I've been wanting to write this post for awhile. I just don't know how to start. I know what I want to say in the middle, and even the thoughts I want to finish up with, but I have no words to start the story... so I leave the post unwritten. And when I run into casual friends out and about and they ask me how Jason is, or how his business is going, I say fine. I don't say, "he's fine, but we've been separated for nearly a year actually." Because that seems like a weird place to start the story. Especially in the middle of a grocery store. But he is fine. And so am I. And so are our girls. I guess I want to start there. Telling you we are all fine.
And some of you might be confused. You might be thinking, but wait, I've seen you together this past year. Or I've seen pictures of you at holidays and special occasions. Or if you were at Salsarita's yesterday, you might be thinking you saw us having lunch together. You would be right on all counts. We do still hang out together. We did not separate in anger. We separated out of need to do what is best for our relationship. We decided we function better apart. And it was not a quick decision or an easy process. But we are ok. Really. And so are our girls. In fact, even the day we told them about the separation, they were ok. Our 9-year-old asked, "so does this mean I'm going to have 2 bedrooms?" We said eventually, yes. She replied, "Great. Because I have a lot of toys, and I could use a place to move some of them."
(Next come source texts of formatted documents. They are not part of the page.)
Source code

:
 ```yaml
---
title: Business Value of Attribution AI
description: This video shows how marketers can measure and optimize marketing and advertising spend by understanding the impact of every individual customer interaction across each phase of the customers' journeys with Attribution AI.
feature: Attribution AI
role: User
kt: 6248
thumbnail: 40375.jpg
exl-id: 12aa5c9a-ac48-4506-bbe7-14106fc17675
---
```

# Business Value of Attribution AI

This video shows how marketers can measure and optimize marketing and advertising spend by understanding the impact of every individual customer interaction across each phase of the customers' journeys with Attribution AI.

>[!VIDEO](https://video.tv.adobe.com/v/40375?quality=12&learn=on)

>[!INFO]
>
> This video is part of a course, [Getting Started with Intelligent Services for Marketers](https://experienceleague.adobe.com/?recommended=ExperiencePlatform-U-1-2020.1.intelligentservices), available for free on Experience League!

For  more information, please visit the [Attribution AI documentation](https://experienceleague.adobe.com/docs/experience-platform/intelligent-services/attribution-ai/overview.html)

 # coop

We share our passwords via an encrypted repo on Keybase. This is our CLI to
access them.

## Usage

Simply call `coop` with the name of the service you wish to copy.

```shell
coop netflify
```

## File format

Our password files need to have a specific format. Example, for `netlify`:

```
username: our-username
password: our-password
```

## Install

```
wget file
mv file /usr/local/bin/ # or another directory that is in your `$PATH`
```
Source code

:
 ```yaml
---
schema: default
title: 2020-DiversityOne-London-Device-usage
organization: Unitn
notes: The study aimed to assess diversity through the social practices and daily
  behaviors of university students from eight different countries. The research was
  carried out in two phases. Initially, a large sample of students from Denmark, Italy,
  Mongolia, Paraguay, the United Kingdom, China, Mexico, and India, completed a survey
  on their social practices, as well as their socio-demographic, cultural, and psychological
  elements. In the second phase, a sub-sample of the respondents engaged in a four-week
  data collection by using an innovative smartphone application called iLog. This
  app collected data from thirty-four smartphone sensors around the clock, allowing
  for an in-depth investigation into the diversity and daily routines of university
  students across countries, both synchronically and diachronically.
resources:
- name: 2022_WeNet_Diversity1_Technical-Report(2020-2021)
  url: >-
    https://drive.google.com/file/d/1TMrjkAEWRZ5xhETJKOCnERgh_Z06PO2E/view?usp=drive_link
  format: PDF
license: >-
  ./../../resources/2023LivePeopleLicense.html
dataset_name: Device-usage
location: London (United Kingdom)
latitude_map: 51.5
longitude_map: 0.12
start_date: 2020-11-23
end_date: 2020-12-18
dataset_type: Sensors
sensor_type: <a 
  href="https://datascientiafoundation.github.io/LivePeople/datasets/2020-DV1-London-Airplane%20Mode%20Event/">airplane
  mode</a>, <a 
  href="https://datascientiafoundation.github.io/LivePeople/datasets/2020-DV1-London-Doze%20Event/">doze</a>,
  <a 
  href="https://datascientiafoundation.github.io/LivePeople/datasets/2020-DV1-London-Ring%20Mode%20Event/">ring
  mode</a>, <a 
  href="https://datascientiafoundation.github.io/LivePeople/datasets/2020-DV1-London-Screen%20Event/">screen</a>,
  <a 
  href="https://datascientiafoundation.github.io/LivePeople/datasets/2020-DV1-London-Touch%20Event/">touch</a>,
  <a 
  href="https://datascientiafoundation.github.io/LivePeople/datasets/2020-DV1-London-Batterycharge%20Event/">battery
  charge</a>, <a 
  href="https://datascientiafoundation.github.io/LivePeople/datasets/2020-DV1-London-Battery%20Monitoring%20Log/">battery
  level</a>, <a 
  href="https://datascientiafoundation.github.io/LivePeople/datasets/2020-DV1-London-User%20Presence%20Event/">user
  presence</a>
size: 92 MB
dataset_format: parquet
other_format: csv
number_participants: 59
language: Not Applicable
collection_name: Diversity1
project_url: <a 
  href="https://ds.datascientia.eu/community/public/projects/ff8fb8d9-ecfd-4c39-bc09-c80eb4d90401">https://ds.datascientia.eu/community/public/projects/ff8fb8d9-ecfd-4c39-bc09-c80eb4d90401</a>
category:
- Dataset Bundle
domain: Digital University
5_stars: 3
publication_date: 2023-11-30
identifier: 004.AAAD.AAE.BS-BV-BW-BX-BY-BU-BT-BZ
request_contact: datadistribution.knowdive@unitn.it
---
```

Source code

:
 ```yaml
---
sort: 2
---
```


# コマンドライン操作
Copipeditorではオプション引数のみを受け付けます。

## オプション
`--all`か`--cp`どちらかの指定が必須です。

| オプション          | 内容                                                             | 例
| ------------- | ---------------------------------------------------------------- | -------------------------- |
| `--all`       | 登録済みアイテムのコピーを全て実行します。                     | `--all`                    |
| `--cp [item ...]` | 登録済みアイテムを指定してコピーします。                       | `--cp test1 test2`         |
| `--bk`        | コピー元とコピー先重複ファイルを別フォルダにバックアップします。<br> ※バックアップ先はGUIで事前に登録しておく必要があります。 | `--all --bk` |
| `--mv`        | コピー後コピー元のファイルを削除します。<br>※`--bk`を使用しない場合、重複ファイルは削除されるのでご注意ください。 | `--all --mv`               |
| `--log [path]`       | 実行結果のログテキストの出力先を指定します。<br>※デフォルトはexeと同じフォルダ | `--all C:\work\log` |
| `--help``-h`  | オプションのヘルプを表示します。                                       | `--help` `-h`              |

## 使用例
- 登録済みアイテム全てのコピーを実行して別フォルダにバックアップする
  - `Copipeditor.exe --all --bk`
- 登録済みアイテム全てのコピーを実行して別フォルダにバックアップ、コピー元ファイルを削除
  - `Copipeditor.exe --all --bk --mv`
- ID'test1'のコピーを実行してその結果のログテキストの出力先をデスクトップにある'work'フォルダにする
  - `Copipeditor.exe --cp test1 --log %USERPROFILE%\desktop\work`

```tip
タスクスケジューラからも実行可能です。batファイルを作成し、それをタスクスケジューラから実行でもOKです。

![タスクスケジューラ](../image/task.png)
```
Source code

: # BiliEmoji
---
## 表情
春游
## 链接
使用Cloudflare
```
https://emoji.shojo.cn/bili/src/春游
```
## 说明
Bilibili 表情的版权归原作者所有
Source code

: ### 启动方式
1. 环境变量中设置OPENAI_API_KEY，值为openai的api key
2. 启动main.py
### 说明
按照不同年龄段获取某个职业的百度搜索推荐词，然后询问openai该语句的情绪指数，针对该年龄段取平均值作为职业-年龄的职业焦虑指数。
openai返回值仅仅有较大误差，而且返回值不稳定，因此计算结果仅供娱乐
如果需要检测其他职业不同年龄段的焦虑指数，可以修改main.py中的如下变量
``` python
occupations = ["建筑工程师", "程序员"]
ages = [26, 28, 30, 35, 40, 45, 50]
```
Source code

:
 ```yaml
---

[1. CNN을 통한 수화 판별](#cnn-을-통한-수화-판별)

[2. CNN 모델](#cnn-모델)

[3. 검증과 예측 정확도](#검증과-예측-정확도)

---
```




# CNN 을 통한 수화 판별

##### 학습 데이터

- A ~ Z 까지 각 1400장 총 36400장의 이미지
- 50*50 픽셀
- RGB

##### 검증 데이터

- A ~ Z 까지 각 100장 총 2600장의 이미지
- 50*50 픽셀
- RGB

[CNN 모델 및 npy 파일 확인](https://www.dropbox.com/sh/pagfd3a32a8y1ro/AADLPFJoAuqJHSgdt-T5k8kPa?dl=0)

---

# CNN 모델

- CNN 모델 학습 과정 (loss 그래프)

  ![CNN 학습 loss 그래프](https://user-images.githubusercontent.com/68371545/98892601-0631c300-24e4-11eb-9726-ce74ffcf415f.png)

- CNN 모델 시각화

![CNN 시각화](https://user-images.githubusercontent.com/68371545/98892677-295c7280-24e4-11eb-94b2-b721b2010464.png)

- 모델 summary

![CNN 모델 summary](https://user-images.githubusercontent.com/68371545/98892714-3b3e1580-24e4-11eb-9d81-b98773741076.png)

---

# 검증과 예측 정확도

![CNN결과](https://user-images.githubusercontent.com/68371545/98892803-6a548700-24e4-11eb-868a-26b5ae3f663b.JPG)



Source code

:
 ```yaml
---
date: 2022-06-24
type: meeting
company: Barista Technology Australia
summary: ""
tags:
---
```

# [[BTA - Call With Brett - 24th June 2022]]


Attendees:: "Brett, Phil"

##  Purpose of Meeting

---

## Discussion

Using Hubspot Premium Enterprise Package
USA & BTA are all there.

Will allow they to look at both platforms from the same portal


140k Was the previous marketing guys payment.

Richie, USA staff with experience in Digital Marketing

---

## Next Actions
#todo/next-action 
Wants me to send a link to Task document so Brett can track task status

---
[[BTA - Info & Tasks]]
Now I'm not saying everyone took the news so well. When one of our extended family members heard, she cried. And I felt horrible that we were breaking up our family. And then my soon to be ex-husband said perhaps the kindest thing anyone has ever said to me, "We are not breaking up the family. We are just rearranging the family." Still brings tears to my eyes thinking about that moment. And I cling to its truth. We are not a broken family, we are a rearranged family. This might just seem like semantics. But words matter. And I don't want my children to feel like they are from a "broken" home.
We have raised our girls to respect differences and accept people and families as they are. They know families look different. And they know that love is what makes a family. And I know from personal experience growing up with step family members I love dearly and parents who showed me a healthy way for divorced parents to act with one another, that it is possible for kids to not be traumatized by divorce. And for families to function well after a divorce.
And yet when I tell people about our separation, I still sometimes feel shame. Like I've done something wrong. And so sometimes I don't say anything. Sometimes I hide for fear of the pity or judgement I imagine others to be passing on our broken family. But it's time to stop hiding. And time to stop feeling shame. I'm not saying divorce is the best choice for everyone, or even for anyone. I'm just saying it is not a choice to be ashamed of either. Because we are not broken. We still love one another. We still work together to raise our children. We will always be a family- one I am quite proud of actually. A rearranged family.
So if you see me in the grocery store and ask about Jason, I will tell you he is fine. Because he is. We all are. I wish you all the kind of love and support and happiness I've found in my rearranged family.